Durante muchos años, además de dirigir la Facultad con mano firme, consolidando los estudios de Filología en la ULPGC, enseñó literatura española, dirigió varias tesis, encandiló a muchos estudiantes con Galdós y otras figuras de nuestra literatura que eran especialmente de su gusto, dirigió, desde su creación en 1995, la Cátedra Benito Pérez Galdós y ejerció una intensa tarea investigadora, que hizo de ella una especialista galdosiana reputada internacionalmente.
«¿Vienes para quedarte?». Yo, descolocado, le dije que sí, y ella me replicó: «Pues considérate ya en tu casa…»
Tras su periodo como decana, dejó durante algún tiempo la universidad, para ocuparse de la consejería de Educación del Cabildo de Gran Canaria. Tras el desempeño de este cargo, regresó a su actividad docente, aunque comentó alguna vez que el perfil del estudiantado había cambiado y que le había costado adaptarse. Pero fue, seguramente, cuestión de poco tiempo, porque enseguida la vimos enfrascada con su energía proverbial en sus tareas docentes e investigadoras, mientras gozaba de una reconocida autoridad moral en el que siempre fue su centro, además de un merecido reconocimiento social y académico, convirtiéndose en catedrática emérita, miembro de la Academia Canaria de la Lengua e hija predilecta de Las Palmas de Gran Canaria.
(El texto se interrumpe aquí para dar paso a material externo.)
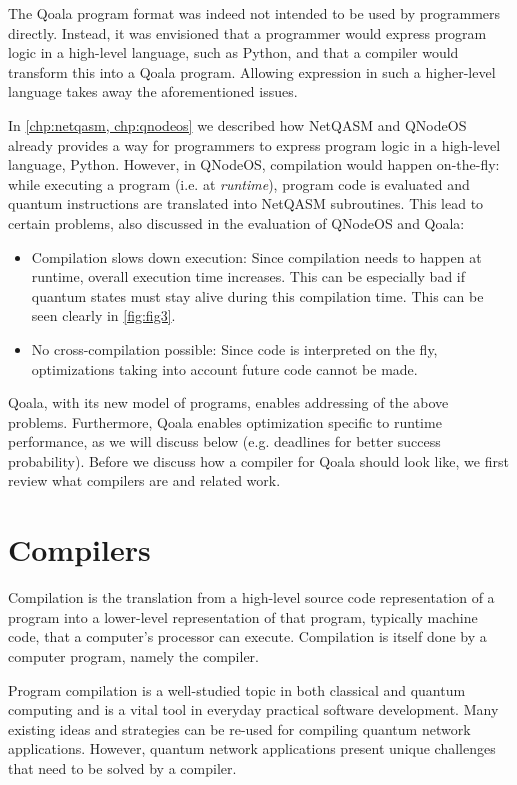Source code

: The Qoala program format was indeed not intended to be used by programmers directly.
Instead, it was envisioned that a programmer would express program logic in a high-level language, such as Python, and that a compiler would transform this into a Qoala program.
Allowing expression in such a higher-level language takes away the aforementioned issues.


In \cref{chp:netqasm, chp:qnodeos} we described how NetQASM and QNodeOS already provides a way for programmers to express program logic in a high-level language, Python.
However, in QNodeOS, compilation would happen on-the-fly:
while executing a program (i.e. at \emph{runtime}), program code is evaluated and quantum instructions are translated into NetQASM subroutines.
This lead to certain problems, also discussed in the evaluation of QNodeOS and Qoala:
\begin{itemize}
  \item Compilation slows down execution:
    Since compilation needs to happen at runtime, overall execution time increases.
    This can be especially bad if quantum states must stay alive during this compilation time.
    This can be seen clearly in \cref{fig:fig3}.
  \item No cross-compilation possible:
    Since code is interpreted on the fly, optimizations taking into account future code cannot be made. 
\end{itemize}

Qoala, with its new model of programs, enables addressing of the above problems.
Furthermore, Qoala enables optimization specific to runtime performance, as we will discuss below (e.g. deadlines for better success probability).
Before we discuss how a compiler for Qoala should look like, we first review what compilers are and related work.


\section{Compilers}
Compilation is the translation from a high-level source code representation of a program into a lower-level representation of that program, typically machine code, that a computer's processor can execute.
Compilation is itself done by a computer program, namely the compiler.

Program compilation is a well-studied topic in both classical and quantum computing and is a vital tool in everyday practical software development.
Many existing ideas and strategies can be re-used for compiling quantum network applications.
However, quantum network applications present unique challenges that need to be solved by a compiler.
Podría pensarse que, después de tanto trabajo y tanto esfuerzo, la jubilación la ralentizaría y la invitaría a disfrutar con calma de la vida dejando a un lado los quehaceres profesionales a los que tanto tiempo había dedicado. Pero no fue así, y no resultó una sorpresa para nadie la concesión del prestigioso Premio Comillas 2020 de Historia, Biografía y Memorias por su libro Galdós. Una biografía, una obra verdaderamente esencial.
Las universidades se valoran hoy, en buena medida, por criterios numéricos y fríos como las posiciones en los rankings, los fondos externos que atraen, el número de artículos en revistas de primer cuartil… y quizás en eso las universidades pequeñas y jóvenes juguemos en desventaja. Pero, al menos en el ámbito de la Filología Hispánica, haber podido contar simultáneamente con el magisterio de figuras, entre otras, como José Antonio Samper, Maximiano Trapero, Eugenio Padorno y, por supuesto, Yolanda, estoy convencido de que habrá sido un auténtico lujo para muchos antiguos estudiantes que estarán ahora leyendo esta página, y pensando, quizás, que, ni el hábito hace al monje, ni otra cosa que los buenos maestros hacen buena una universidad.